It is often in history that the story of the present could be told colourfully, and perhaps even meaningfully. There is nothing like seeing our present through the lens of yesterday. It makes us more modest, shows us that our societies have been through predicaments just as bad, or worse. It offers us hope that whatever the damage that may have been done, it is possible to heal once more.

Aaron Sorkin, ever the adept storyteller and now also directing, tells such a story in The Trial of the Chicago Seven. In 2020, when the United States was racked with the challenges of liberalism, populism, mistrust of institutions and social cleavages, he dives headfirst into what was perhaps an even more rocky time for the North American country: the 1960s.

In the popular imagination, the ‘60s was the Beatles, Woodstock, Free Love and the Civil Rights Movement. The young, women and minorities rose to attempt to redefine the Unites States. They declared that women were not sexually liberated enough, that their country was waging an unjust war in Vietnam, and that American history has been bleak for a section of the society. They grew their hair long, smoked pot and sang songs of peace, all the while staring the patriarchy dead in the eye.

Uncle Sam, unfortunately, still controlled the military-industrial complex, the financial capital and, perhaps most importantly, the institutional tools to bend the law to its favour. It has been the tragedy of the Left that it assumed that its understanding of history, its sudden awakening, is in any way a good defence against the sticks and stones the powers that be are willing to employ.

Sorkin focuses on the use of the judiciary as a means of waging war against the counterculture movement.
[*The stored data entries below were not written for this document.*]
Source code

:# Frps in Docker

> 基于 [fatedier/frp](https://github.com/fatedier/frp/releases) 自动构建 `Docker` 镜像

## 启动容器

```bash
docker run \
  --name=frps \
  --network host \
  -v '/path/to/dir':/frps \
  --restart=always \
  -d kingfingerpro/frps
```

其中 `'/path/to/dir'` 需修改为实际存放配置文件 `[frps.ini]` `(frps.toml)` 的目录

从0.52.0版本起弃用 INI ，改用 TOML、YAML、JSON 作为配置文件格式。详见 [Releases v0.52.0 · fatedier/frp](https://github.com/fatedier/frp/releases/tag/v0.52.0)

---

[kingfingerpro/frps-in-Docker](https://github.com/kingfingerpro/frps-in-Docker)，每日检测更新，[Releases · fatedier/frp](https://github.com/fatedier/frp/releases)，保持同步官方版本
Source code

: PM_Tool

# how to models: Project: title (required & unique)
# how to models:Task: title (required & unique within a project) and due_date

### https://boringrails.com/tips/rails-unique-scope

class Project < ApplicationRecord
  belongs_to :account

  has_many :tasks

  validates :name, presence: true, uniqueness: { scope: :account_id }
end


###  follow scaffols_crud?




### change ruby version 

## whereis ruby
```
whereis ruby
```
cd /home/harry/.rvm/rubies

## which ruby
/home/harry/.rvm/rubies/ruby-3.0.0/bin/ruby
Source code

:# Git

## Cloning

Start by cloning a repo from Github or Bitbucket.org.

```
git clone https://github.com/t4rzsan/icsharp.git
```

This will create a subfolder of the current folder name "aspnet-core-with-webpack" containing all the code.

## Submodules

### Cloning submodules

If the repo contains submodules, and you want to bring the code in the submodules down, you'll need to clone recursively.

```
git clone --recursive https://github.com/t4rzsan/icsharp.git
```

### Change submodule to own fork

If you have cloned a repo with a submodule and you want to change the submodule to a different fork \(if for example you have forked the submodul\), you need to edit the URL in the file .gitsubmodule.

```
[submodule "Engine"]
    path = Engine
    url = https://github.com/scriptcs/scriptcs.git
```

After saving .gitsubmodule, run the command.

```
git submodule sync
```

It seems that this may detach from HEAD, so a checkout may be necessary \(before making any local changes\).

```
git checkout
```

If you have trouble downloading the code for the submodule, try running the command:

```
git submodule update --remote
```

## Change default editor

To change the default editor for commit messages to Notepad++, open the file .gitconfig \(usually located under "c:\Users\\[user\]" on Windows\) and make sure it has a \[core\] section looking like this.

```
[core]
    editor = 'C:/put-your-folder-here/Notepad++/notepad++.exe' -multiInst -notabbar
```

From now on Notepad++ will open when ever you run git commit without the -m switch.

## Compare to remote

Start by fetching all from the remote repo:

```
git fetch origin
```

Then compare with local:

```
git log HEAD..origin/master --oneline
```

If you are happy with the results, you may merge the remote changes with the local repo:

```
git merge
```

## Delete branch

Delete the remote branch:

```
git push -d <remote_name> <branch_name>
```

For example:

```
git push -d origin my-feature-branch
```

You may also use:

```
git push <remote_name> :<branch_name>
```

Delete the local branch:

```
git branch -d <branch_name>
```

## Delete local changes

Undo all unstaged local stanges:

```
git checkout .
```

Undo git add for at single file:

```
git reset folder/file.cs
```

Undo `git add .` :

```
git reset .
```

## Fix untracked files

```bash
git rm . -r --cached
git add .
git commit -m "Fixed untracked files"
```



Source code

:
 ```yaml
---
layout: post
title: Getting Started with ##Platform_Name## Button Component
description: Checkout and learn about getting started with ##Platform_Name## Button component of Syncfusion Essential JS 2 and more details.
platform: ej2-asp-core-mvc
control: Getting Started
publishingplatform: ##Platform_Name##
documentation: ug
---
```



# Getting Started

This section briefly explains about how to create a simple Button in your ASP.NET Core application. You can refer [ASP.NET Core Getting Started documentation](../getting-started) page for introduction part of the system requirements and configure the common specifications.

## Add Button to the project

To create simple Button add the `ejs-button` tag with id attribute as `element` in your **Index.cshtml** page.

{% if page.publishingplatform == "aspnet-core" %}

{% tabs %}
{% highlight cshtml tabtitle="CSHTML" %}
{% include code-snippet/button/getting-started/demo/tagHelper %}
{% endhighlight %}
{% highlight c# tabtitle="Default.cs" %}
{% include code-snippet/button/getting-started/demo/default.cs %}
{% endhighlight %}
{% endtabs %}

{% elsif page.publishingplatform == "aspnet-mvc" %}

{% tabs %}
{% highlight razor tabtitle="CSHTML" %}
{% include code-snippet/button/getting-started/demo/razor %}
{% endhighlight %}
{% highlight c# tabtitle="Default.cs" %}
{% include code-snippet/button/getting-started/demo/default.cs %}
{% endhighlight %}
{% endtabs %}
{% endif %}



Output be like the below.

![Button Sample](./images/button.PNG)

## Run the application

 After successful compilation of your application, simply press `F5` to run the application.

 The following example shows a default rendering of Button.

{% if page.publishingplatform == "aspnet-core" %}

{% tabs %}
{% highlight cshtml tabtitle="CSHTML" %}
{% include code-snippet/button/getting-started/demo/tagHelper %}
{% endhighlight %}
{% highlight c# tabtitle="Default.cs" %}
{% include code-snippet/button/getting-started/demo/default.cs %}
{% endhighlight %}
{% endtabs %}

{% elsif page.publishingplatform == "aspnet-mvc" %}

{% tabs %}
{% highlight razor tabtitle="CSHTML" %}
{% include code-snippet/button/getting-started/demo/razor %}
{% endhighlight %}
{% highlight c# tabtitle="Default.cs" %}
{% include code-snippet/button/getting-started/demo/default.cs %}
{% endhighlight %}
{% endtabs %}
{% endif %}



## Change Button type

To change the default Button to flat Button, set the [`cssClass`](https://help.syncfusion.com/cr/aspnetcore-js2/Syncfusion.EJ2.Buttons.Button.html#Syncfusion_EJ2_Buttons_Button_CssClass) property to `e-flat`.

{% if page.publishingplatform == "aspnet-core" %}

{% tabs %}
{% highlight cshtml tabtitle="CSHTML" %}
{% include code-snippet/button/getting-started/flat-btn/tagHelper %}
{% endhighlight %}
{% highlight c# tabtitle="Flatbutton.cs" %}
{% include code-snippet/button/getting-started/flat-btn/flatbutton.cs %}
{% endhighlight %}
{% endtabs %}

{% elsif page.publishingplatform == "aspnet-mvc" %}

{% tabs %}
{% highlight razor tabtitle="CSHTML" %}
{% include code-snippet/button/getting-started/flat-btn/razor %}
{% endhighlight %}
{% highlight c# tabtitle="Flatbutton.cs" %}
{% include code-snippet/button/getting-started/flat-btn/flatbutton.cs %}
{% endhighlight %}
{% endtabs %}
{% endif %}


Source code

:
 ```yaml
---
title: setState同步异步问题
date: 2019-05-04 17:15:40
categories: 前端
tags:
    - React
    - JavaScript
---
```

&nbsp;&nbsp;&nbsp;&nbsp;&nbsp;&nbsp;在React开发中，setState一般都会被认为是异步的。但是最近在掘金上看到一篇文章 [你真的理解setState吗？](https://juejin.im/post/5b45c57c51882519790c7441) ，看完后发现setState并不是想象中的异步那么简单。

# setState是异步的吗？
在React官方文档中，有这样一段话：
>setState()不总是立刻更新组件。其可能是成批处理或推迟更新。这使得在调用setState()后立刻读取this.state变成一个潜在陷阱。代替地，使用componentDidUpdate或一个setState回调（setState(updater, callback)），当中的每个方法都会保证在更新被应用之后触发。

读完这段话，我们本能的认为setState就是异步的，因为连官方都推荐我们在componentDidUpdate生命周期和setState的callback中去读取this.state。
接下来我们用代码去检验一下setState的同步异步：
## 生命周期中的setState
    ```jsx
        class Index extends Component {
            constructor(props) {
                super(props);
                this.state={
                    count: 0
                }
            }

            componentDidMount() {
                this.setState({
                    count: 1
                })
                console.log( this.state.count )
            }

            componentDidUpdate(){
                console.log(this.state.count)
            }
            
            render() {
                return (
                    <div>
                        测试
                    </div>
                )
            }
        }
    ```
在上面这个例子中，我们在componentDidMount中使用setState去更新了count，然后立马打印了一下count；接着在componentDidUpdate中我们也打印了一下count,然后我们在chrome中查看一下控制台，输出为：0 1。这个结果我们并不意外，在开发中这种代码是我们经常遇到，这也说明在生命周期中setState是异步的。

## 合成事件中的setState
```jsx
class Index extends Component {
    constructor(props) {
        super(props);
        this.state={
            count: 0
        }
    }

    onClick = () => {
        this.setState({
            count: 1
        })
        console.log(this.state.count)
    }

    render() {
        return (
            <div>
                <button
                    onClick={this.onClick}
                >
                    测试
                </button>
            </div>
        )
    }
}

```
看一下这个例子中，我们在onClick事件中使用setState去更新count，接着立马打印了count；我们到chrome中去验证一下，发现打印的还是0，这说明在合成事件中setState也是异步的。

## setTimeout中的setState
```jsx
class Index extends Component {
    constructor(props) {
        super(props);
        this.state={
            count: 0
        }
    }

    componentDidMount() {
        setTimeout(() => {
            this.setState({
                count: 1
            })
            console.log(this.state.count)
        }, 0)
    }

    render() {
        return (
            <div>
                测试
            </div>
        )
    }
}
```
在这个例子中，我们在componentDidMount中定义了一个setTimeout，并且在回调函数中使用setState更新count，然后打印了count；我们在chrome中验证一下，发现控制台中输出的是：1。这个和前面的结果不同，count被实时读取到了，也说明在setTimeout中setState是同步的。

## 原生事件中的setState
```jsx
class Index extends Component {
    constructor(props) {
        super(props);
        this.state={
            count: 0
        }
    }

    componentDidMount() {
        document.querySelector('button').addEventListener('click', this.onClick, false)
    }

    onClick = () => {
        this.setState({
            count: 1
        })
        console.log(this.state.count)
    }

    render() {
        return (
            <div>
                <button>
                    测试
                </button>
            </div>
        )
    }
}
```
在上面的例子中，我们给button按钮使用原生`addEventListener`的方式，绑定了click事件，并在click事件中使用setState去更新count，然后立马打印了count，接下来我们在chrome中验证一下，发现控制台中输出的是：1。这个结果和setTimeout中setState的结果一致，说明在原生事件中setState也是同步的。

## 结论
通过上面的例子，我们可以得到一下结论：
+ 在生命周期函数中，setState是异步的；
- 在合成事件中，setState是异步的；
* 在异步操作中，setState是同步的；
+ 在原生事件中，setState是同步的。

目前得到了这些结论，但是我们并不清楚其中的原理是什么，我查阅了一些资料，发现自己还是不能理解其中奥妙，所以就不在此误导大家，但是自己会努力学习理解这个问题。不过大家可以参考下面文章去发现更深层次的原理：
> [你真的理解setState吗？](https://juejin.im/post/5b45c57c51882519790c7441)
In 1968, the Democratic National Convention was being held in Chicago, where a new presidential nominee would be elected. But with the Vietnam War and the high profile assassinations of Martin Luther King, Jr. and Robert Kennedy, the atmosphere for political turbulence was set.

For the event, leaders of various left-leaning movements, organisations and personalities organised rallies to descend on the convention. They all hoped it would be peaceful. It was not, less as a result of the actions of the people attending the rallies but police that ended up inciting riots.






Richard Nixon would win the presidential election that year and appoint a William Barr-like character, John Mitchell, a close conspirator during the Watergate Scandal, as Attorney General. In characteristic Nixon fashion, he goes against the opposition, the counterculture in this case, with the charge of inciting riots during the Chicago rally.

Charges are filed against the who’s who of the American grassroots left political movement. These included celebrities such as Abbie Hoffman (Sacha Baron Cohen), Tom Hayden (Eddie Redmayne), Jerry Rubin (Jeremy Strong), Bobby Seale (Yahya Abdul-Mateen II) and three more. It was originally the Chicago eight until Seale’s case was declared a mistrial.

They are brought before an uncompromising judge who is clearly conservative, Julius Hoffman, played majestically by the ever wonderful Frank Langella. A jury that is not necessarily of their peers is picked for them. They are to be judged by a system they are attempting to change, because they believe it is unfair and unjust, designed to perpetuate the privileges of a few.

Sorkin is a master of rapid and witty dialogue and the sustaining of suspense. The film is as absorbing, touching and not easily predictable. More importantly, it resists the temptation to be preachy, as most social commentaries are – a trap Sorkin avoids through the clever employment of humour.

It also has one truly shocking scene. Before Seale’s case was dropped, he had been making a ruckus in the courtroom, asserting that he was unjustly charged. The judge, having enough of his interruptions, orders the bailiffs to take him to another room, where he is beaten and then brought to the courtroom gagged and his hands bound.

I thought at the moment that this was Sorkin taking poetic license. It was not. In 1968, Seale, leader of the Black Panther Party, was beaten, gagged and chained on the orders of an American judge to sit in a courtroom on charges that were obviously trumped-up and politically motivated. This is recent history.

It is to the credit of the likes of Sorkin to bring this part of history to life, which threatens to disappear if left untold and is proof of the stubbornness and longevity of oppression over the human spirit.